Der Hof wurde knapp ein Jahr nach der Tat vollständig abgebrochen. Da später kein neues Anwesen an der Stelle errichtet wurde, ging der Hausname unter und ist heute nur noch eine historische Bezeichnung. Hinterkaifeck war offiziell nie ein eigener Ortsteil mit diesem Namen, sondern nur ein Hausname für den versteckt im Wald gelegenen Teil des Weilers Kaifeck. Heute besteht (Rest-) Kaifeck nur noch aus einem Einödhof, der knapp einen Kilometer südlich vom „Mordhof“ an der Gemeindestraße nach Schrobenhausen liegt; das ehemalige Hofgelände von Hinterkaifeck ist heute eine landwirtschaftliche Nutzfläche.

Der Gedenkstein auf dem Friedhof Waidhofen

Inhaltsverzeichnis

Tatgeschehen

Geschehnisse vor der Tat

Einige Tage vor der Tatnacht entdeckte der Austragsbauer Andreas Gruber im Schnee Spuren, die zum Hof Hinterkaifeck hinführten, aber nicht wieder heraus. Ebenso vermissten die Bewohner der Einöde einen Haustürschlüssel. An der Motorhütte des Hofes hatte außerdem jemand das Vorhängeschloss aufgebrochen. Darüber hinaus bemerkten die Hinterkaifecker, dass das Anwesen vom Wald aus von einem Mann mit Schnauzbart beobachtet wurde. In der Nacht hörten sie auf dem Dachboden über ihren Schlafräumen Schritte, doch Andreas Gruber fand niemanden, als er das Gebäude durchsuchte, und weigerte sich, Hilfe von Außenstehenden (Nachbarn/Polizei) anzunehmen.
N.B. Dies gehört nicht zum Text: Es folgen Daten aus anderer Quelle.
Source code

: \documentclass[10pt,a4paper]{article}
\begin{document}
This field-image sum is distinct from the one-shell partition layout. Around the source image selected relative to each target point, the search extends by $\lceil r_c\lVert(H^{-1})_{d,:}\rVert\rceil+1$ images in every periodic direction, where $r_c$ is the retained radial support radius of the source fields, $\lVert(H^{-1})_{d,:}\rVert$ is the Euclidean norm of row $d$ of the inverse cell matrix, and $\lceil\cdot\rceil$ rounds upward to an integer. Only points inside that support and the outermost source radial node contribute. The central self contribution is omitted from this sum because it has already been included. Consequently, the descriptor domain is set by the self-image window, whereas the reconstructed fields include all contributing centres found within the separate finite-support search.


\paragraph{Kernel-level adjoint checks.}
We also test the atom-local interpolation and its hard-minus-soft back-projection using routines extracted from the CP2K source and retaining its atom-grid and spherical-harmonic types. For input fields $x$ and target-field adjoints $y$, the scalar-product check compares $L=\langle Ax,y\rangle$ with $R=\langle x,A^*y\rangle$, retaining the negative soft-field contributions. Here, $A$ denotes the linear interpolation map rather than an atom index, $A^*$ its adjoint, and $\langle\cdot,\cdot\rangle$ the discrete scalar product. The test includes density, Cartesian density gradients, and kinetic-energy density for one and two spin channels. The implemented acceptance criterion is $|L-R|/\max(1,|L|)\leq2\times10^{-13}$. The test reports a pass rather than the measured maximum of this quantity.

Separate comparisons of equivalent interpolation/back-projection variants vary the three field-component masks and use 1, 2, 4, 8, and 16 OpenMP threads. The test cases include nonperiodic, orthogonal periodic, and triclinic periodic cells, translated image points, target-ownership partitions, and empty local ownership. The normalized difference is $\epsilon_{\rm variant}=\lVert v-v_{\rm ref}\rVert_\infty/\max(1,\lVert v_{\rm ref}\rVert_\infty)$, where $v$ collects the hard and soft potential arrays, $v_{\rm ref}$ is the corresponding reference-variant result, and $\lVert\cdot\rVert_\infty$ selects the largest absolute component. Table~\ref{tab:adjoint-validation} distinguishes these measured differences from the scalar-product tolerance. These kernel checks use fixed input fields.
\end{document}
Nach Aussage einer Schulfreundin der siebenjährigen Cäzilia Gabriel soll diese auch berichtet haben, dass ihre Mutter Viktoria in der Nacht vor der Tat nach einem heftigen Streit vom Hof geflohen und erst Stunden später im Wald aufgefunden worden sein soll.
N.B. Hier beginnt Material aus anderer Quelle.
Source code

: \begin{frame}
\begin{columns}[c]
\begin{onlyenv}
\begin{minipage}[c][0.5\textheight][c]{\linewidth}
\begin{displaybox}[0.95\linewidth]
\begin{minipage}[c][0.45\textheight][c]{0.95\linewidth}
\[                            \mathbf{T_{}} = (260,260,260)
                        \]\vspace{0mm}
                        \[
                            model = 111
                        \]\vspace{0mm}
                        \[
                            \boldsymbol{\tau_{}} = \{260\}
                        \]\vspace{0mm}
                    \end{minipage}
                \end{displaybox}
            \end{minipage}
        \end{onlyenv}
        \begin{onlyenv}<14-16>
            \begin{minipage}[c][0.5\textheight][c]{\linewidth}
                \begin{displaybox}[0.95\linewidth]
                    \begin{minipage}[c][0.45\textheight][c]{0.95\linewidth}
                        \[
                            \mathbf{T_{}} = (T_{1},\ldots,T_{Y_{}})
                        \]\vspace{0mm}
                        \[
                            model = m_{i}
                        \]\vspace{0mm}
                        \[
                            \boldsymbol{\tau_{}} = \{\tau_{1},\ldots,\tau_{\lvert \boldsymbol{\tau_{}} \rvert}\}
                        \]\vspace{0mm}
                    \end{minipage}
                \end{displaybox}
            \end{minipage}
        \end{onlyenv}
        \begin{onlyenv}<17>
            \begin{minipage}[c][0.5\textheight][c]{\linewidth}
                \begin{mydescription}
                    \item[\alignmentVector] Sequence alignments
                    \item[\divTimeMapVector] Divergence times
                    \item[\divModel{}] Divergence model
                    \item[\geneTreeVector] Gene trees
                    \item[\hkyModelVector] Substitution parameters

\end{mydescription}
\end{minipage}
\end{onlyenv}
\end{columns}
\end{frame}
Tatnacht vom 31. März auf den 1. April 1922

Am Abend des 31. März 1922, einem Freitag, kam die neue Magd Maria Baumgartner auf dem Hof an. Das genaue Tatgeschehen konnte nicht rekonstruiert werden, doch man nimmt an, dass die Eheleute Andreas und Cäzilia Gruber sowie deren Tochter Viktoria Gabriel und Enkelin Cäzilia Gabriel nacheinander in den Stadel gelockt und dort erschlagen wurden. Durch eine Obduktion wurde nachgewiesen, dass die siebenjährige Cäzilia, nachdem ihr der Schädel eingeschlagen worden war, noch mindestens zwei Stunden lebte. Vom Stadel aus drang(en) der oder die Täter ins Haus ein, wo der zweijährige Josef in seinem Stubenwagen im Schlafzimmer seiner Mutter und die Dienstmagd Maria Baumgartner in der Magdkammer erschlagen wurden.

Entdeckung der Tat

Vom Tatzeitpunkt bis zur Entdeckung der Tat vier Tage später müssen sich der oder die Täter noch im Haus aufgehalten haben, da das Vieh versorgt wurde und Rauch aus dem Kamin des Bauernhauses aufstieg. Außerdem entdeckte die Polizei, dass der gesamte Brotvorrat aufgebraucht und Fleisch aus der Vorratskammer frisch angeschnitten worden war.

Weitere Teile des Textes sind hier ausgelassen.